- Born: March 8, 1952 (age 74) Jerusalem, Israel
- Citizenship: Israel and United Kingdom
- Education: The Hebrew University of Jerusalem
- Scientific career
- Fields: Economics
- Doctoral advisor: Menahem E. Yaari Yves Balasko

= Zvi Safra =

Israeli British economist

Zvi Safra (צבי ספרא) is an Israeli and British economist and decision theorist. Safra is a professor at the Warwick Business School at the University of Warwick and an emeritus professor at the Coller School of Management at Tel Aviv University. Safra is an elected fellow of the Society for the Advancement of Economic Theory and was previously an editor at Economics & Philosophy. Safra was formerly a Vice-Chancellor at the Israeli College of Management Academic Studies.
==Academic career==

Safra obtained his degrees in mathematics and economics from The Hebrew University of Jerusalem, including a Ph.D. under Menachem E. Yaari and Yves Balasko in 1983.

In that year, Safra was accepted as a Rothschild Foundation fellow, and was invited to stay as a post-doc at Harvard University. Upon his return to Israel, he joined as a faculty member at Tel Aviv University, where he remained until 2005. Over these years, he served as the head of the Ph.D. program at the Coller School of Management.

During 2006–2010, Safra served as the Vice Chancellor of the Israeli College of Management Academic Studies.

Safra moved to the University of Warwick in 2013 after serving two years as the head of the Ph.D. program at the University of Exeter Business School.

In 2020, Safra was selected as an Economic Theory Fellow by Society for the Advancement of Economic Theory.

==Research==
Safra's body of work is in the fields of individual choice under risk and under uncertainty, bargaining, and social choice.

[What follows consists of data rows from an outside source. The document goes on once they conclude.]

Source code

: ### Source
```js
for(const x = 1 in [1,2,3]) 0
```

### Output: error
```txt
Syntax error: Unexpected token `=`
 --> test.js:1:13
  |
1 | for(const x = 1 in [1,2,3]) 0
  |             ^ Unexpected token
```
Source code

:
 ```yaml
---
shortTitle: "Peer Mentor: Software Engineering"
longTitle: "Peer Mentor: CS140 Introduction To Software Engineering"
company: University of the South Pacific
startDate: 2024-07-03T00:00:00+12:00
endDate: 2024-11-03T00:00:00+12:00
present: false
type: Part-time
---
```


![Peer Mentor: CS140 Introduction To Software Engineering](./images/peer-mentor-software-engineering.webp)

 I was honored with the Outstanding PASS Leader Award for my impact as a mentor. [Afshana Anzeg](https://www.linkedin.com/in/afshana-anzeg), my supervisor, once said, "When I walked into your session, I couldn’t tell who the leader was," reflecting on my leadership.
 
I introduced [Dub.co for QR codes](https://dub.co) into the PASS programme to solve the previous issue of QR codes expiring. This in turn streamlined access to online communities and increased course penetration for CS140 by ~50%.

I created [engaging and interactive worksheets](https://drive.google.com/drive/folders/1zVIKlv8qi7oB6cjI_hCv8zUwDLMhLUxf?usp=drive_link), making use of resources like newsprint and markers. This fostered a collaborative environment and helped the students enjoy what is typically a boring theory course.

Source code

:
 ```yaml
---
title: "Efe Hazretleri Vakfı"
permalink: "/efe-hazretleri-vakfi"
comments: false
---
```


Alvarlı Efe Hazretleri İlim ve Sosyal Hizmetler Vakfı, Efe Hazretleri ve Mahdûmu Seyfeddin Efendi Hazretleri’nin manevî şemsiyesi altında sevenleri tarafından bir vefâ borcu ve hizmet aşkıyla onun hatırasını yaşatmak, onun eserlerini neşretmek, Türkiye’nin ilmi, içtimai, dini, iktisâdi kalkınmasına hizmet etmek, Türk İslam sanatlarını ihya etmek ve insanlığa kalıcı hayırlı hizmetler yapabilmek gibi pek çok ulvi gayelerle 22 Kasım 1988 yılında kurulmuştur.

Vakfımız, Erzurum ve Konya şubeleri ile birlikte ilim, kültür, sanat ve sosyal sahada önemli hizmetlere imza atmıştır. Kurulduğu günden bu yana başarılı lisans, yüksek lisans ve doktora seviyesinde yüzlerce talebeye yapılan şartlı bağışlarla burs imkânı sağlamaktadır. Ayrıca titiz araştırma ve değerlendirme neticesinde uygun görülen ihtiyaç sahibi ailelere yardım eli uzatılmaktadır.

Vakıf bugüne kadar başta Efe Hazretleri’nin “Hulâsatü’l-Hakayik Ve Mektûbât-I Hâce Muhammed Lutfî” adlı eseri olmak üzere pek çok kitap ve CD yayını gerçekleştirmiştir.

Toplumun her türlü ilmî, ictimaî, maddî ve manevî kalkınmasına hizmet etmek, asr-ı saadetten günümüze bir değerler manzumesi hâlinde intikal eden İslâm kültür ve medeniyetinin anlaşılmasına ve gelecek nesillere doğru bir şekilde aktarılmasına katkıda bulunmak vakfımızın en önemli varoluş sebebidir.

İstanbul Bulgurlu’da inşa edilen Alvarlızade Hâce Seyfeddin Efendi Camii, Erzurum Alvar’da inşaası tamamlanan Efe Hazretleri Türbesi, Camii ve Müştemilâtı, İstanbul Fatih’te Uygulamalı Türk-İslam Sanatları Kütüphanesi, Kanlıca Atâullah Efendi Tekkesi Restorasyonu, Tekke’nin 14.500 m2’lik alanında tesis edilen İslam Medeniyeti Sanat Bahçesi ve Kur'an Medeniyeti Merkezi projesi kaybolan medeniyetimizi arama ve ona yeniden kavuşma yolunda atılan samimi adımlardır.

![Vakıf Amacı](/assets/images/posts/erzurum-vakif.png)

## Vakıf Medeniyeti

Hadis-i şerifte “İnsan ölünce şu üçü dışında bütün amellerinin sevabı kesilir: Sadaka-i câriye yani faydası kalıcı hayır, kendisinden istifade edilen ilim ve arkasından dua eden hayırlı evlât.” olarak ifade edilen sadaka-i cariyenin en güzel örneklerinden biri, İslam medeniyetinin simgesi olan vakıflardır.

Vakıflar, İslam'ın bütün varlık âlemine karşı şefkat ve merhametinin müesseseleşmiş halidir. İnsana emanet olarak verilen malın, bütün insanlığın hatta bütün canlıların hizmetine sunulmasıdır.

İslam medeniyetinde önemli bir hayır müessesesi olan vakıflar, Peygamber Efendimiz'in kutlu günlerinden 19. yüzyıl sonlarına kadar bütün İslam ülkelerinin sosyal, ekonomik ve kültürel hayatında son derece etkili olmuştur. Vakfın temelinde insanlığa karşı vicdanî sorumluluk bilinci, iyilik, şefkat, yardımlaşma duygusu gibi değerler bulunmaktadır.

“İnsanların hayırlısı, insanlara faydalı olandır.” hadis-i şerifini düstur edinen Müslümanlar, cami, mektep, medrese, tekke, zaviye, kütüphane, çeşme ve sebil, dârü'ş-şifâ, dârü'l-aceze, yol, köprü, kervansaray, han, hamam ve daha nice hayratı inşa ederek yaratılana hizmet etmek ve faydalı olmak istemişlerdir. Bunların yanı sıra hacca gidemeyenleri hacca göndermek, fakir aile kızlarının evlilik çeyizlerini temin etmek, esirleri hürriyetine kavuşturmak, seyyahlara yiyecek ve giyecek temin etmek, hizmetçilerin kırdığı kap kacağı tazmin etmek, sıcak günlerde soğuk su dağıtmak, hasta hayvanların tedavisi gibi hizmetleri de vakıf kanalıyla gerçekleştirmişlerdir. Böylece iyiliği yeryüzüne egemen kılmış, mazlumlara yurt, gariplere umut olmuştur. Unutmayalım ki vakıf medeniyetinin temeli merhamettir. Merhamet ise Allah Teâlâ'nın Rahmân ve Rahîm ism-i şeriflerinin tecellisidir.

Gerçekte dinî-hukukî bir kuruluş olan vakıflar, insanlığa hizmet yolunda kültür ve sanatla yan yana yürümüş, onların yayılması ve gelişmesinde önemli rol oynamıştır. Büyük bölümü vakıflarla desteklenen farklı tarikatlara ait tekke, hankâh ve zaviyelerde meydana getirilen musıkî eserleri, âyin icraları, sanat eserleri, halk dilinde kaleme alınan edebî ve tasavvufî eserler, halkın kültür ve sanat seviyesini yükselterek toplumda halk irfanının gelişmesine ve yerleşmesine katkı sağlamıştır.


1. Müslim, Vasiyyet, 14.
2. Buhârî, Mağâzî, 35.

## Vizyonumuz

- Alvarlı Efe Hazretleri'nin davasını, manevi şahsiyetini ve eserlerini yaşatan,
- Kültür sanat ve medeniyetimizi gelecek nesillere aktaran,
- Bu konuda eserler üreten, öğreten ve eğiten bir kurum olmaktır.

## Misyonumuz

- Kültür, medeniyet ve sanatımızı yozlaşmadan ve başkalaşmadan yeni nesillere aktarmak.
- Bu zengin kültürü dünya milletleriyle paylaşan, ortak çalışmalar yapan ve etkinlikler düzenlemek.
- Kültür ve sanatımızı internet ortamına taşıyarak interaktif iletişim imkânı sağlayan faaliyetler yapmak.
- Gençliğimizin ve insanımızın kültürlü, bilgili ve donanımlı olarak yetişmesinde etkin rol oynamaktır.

His main contribution to decision theory is the rigorous analysis of the preference reversal phenomenon and the demonstration that for individuals who violate the independence axiom, the Becker, DeGroot and Marshack mechanism of utility elicitation may fail.

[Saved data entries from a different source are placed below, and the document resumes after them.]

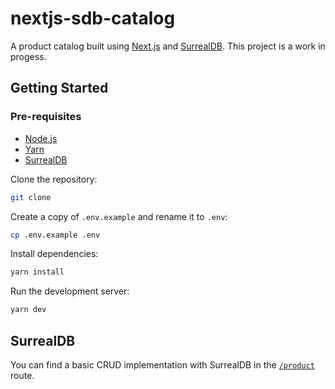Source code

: # nextjs-sdb-catalog

A product catalog built using [Next.js](https://nextjs.org/) and [SurrealDB](https://surrealdb.com/). This project is a work in progess.

## Getting Started

### Pre-requisites

- [Node.js](https://nodejs.org/en/)
- [Yarn](https://yarnpkg.com/)
- [SurrealDB](https://surrealdb.com/install)

Clone the repository:

```bash
git clone
```

Create a copy of `.env.example` and rename it to `.env`:

```bash
cp .env.example .env
```

Install dependencies:

```bash
yarn install
```
Run the development server:

```bash
yarn dev
```

## SurrealDB

You can find a basic CRUD implementation with SurrealDB in the [`/product`](./src/pages/product.tsx) route.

His contribution was cited hundreds of times, including by several Nobel prize winners in economics: Daniel Kahneman, Alvin Roth in his Handbook of Experimental Economics, Richard Thaler and Vernon Smith.

Other contributions to decision theory include the pioneering analysis of risk aversion in the rank-dependent model, the first analysis of auctions without expected utility, and the discovery that not only expected utility, but all known models of decision under risk are vulnerable to Matthew Rabin's calibration criticism.

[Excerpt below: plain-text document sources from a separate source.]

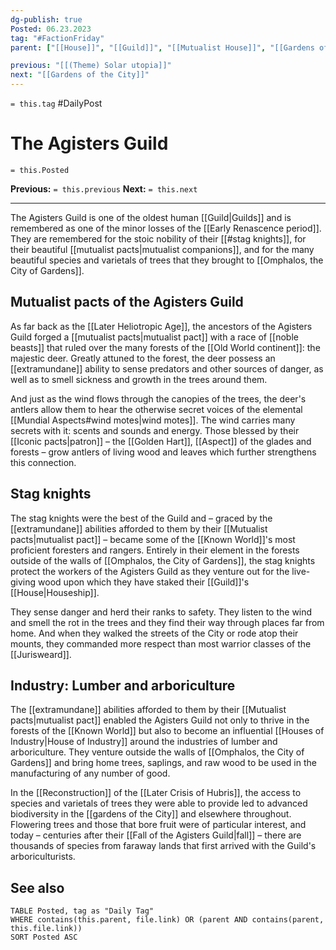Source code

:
```yaml
---
dg-publish: true
Posted: 06.23.2023
tag: "#FactionFriday"
parent: ["[[House]]", "[[Guild]]", "[[Mutualist House]]", "[[Gardens of the City]]", "[[Mutualist pacts]]", "[[Jurisweard]]", "[[Golden Hart]]"]

previous: "[[(Theme) Solar utopia]]"
next: "[[Gardens of the City]]"
---
```

`= this.tag` #DailyPost 
# The Agisters Guild
`= this.Posted`

**Previous:** `= this.previous`
**Next:** `= this.next`

---

The Agisters Guild is one of the oldest human [[Guild|Guilds]] and is remembered as one of the minor losses of the [[Early Renascence period]]. They are remembered for the stoic nobility of their [[#stag knights]], for their beautiful [[mutualist pacts|mutualist companions]], and for the many beautiful species and varietals of trees that they brought to [[Omphalos, the City of Gardens]].

## Mutualist pacts of the Agisters Guild

As far back as the [[Later Heliotropic Age]], the ancestors of the Agisters Guild forged a [[mutualist pacts|mutualist pact]] with a race of [[noble beasts]] that ruled over the many forests of the [[Old World continent]]: the majestic deer. Greatly attuned to the forest, the deer possess an [[extramundane]] ability to sense predators and other sources of danger, as well as to smell sickness and growth in the trees around them.

And just as the wind flows through the canopies of the trees, the deer's antlers allow them to hear the otherwise secret voices of the elemental [[Mundial Aspects#wind motes|wind motes]]. The wind carries many secrets with it: scents and sounds and energy. Those blessed by their [[Iconic pacts|patron]] – the [[Golden Hart]], [[Aspect]] of the glades and forests – grow antlers of living wood and leaves which further strengthens this connection.

## Stag knights

The stag knights were the best of the Guild and – graced by the [[extramundane]] abilities afforded to them by their [[Mutualist pacts|mutualist pact]] – became some of the [[Known World]]'s most proficient foresters and rangers. Entirely in their element in the forests outside of the walls of [[Omphalos, the City of Gardens]], the stag knights protect the workers of the Agisters Guild as they venture out for the live-giving wood upon which they have staked their [[Guild]]'s [[House|Houseship]].

They sense danger and herd their ranks to safety. They listen to the wind and smell the rot in the trees and they find their way through places far from home. And when they walked the streets of the City or rode atop their mounts, they commanded more respect than most warrior classes of the [[Jurisweard]].

## Industry: Lumber and arboriculture

The [[extramundane]] abilities afforded to them by their [[Mutualist pacts|mutualist pact]] enabled the Agisters Guild not only to thrive in the forests of the [[Known World]] but also to become an influential [[Houses of Industry|House of Industry]] around the industries of lumber and arboriculture. They venture outside the walls of [[Omphalos, the City of Gardens]] and bring home trees, saplings, and raw wood to be used in the manufacturing of any number of good.

In the [[Reconstruction]] of the [[Later Crisis of Hubris]], the access to species and varietals of trees they were able to provide led to advanced biodiversity in the [[gardens of the City]] and elsewhere throughout. Flowering trees and those that bore fruit were of particular interest, and today – centuries after their [[Fall of the Agisters Guild|fall]] – there are thousands of species from faraway lands that first arrived with the Guild's arboriculturists.

## See also

```dataview
TABLE Posted, tag as "Daily Tag"
WHERE contains(this.parent, file.link) OR (parent AND contains(parent, this.file.link))
SORT Posted ASC
```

His main contribution to bargaining theory is the extension of the axiomatic Nash bargaining solution to ordinal and non-expected utility preferences. His main contributions to social choice theory include an axiomatization of individual behavior that is motivated by an intrinsic sense of fairness, and an extension of Harsanyi's impartial observer model that can accommodate concerns for fairness and different individuals’ risk attitudes, and that yields the Prioritarian social welfare function as a special case.